Data supplied
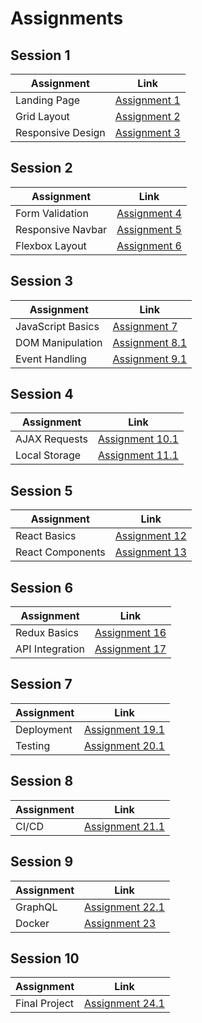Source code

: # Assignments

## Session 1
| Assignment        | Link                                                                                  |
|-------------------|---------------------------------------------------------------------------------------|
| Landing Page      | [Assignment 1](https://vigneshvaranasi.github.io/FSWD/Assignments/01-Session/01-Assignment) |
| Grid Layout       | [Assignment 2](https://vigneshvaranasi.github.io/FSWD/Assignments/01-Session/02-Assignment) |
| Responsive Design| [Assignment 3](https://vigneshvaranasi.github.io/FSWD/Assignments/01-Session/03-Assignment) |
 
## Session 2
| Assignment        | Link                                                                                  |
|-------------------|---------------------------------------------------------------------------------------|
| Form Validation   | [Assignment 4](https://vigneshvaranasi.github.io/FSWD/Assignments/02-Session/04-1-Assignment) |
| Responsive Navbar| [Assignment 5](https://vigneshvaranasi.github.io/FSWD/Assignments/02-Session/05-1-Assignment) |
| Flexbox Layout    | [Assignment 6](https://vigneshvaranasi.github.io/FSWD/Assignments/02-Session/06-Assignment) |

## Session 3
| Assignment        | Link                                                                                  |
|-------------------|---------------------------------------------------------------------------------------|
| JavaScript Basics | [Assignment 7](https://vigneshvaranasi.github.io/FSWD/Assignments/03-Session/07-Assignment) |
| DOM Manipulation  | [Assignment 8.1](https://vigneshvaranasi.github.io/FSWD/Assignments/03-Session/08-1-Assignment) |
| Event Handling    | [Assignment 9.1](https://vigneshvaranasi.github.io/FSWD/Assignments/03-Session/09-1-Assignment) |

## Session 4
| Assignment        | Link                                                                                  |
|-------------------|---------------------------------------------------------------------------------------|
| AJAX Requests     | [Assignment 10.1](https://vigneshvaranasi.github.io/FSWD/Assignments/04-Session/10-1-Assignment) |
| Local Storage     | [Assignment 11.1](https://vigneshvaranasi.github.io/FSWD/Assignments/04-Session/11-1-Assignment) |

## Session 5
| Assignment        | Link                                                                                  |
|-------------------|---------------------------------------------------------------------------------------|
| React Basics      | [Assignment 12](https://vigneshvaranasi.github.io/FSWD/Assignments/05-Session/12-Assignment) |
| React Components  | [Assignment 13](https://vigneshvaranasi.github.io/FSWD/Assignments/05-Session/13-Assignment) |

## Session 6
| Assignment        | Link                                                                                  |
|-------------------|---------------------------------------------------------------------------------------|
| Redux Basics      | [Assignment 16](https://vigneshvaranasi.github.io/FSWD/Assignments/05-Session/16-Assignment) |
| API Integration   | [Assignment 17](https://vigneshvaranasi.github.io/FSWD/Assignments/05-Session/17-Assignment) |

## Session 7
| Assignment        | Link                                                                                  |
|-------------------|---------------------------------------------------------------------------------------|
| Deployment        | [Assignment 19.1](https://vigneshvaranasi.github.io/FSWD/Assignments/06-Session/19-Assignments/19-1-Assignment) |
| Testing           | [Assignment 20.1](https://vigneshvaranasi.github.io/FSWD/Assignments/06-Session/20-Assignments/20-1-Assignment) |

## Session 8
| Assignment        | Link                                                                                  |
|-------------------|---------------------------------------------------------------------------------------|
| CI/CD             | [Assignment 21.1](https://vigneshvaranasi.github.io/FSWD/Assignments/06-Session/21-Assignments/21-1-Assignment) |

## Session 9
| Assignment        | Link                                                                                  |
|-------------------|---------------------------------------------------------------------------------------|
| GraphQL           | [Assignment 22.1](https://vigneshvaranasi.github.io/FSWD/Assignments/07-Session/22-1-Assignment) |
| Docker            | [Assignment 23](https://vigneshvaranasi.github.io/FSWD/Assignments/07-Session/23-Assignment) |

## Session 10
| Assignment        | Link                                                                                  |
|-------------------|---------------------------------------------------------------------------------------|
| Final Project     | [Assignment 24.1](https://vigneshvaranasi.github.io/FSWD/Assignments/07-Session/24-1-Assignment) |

Task to carry out
Write out every line above exactly, minus images.

Response below
Source code

: # Assignments

## Session 1
| Assignment        | Link                                                                                  |
|-------------------|---------------------------------------------------------------------------------------|
| Landing Page      | [Assignment 1](https://vigneshvaranasi.github.io/FSWD/Assignments/01-Session/01-Assignment) |
| Grid Layout       | [Assignment 2](https://vigneshvaranasi.github.io/FSWD/Assignments/01-Session/02-Assignment) |
| Responsive Design| [Assignment 3](https://vigneshvaranasi.github.io/FSWD/Assignments/01-Session/03-Assignment) |
 
## Session 2
| Assignment        | Link                                                                                  |
|-------------------|---------------------------------------------------------------------------------------|
| Form Validation   | [Assignment 4](https://vigneshvaranasi.github.io/FSWD/Assignments/02-Session/04-1-Assignment) |
| Responsive Navbar| [Assignment 5](https://vigneshvaranasi.github.io/FSWD/Assignments/02-Session/05-1-Assignment) |
| Flexbox Layout    | [Assignment 6](https://vigneshvaranasi.github.io/FSWD/Assignments/02-Session/06-Assignment) |

## Session 3
| Assignment        | Link                                                                                  |
|-------------------|---------------------------------------------------------------------------------------|
| JavaScript Basics | [Assignment 7](https://vigneshvaranasi.github.io/FSWD/Assignments/03-Session/07-Assignment) |
| DOM Manipulation  | [Assignment 8.1](https://vigneshvaranasi.github.io/FSWD/Assignments/03-Session/08-1-Assignment) |
| Event Handling    | [Assignment 9.1](https://vigneshvaranasi.github.io/FSWD/Assignments/03-Session/09-1-Assignment) |

## Session 4
| Assignment        | Link                                                                                  |
|-------------------|---------------------------------------------------------------------------------------|
| AJAX Requests     | [Assignment 10.1](https://vigneshvaranasi.github.io/FSWD/Assignments/04-Session/10-1-Assignment) |
| Local Storage     | [Assignment 11.1](https://vigneshvaranasi.github.io/FSWD/Assignments/04-Session/11-1-Assignment) |

## Session 5
| Assignment        | Link                                                                                  |
|-------------------|---------------------------------------------------------------------------------------|
| React Basics      | [Assignment 12](https://vigneshvaranasi.github.io/FSWD/Assignments/05-Session/12-Assignment) |
| React Components  | [Assignment 13](https://vigneshvaranasi.github.io/FSWD/Assignments/05-Session/13-Assignment) |

## Session 6
| Assignment        | Link                                                                                  |
|-------------------|---------------------------------------------------------------------------------------|
| Redux Basics      | [Assignment 16](https://vigneshvaranasi.github.io/FSWD/Assignments/05-Session/16-Assignment) |
| API Integration   | [Assignment 17](https://vigneshvaranasi.github.io/FSWD/Assignments/05-Session/17-Assignment) |

## Session 7
| Assignment        | Link                                                                                  |
|-------------------|---------------------------------------------------------------------------------------|
| Deployment        | [Assignment 19.1](https://vigneshvaranasi.github.io/FSWD/Assignments/06-Session/19-Assignments/19-1-Assignment) |
| Testing           | [Assignment 20.1](https://vigneshvaranasi.github.io/FSWD/Assignments/06-Session/20-Assignments/20-1-Assignment) |

## Session 8
| Assignment        | Link                                                                                  |
|-------------------|---------------------------------------------------------------------------------------|
| CI/CD             | [Assignment 21.1](https://vigneshvaranasi.github.io/FSWD/Assignments/06-Session/21-Assignments/21-1-Assignment) |

## Session 9
| Assignment        | Link                                                                                  |
|-------------------|---------------------------------------------------------------------------------------|
| GraphQL           | [Assignment 22.1](https://vigneshvaranasi.github.io/FSWD/Assignments/07-Session/22-1-Assignment) |
| Docker            | [Assignment 23](https://vigneshvaranasi.github.io/FSWD/Assignments/07-Session/23-Assignment) |

## Session 10
| Assignment        | Link                                                                                  |
|-------------------|---------------------------------------------------------------------------------------|
| Final Project     | [Assignment 24.1](https://vigneshvaranasi.github.io/FSWD/Assignments/07-Session/24-1-Assignment) |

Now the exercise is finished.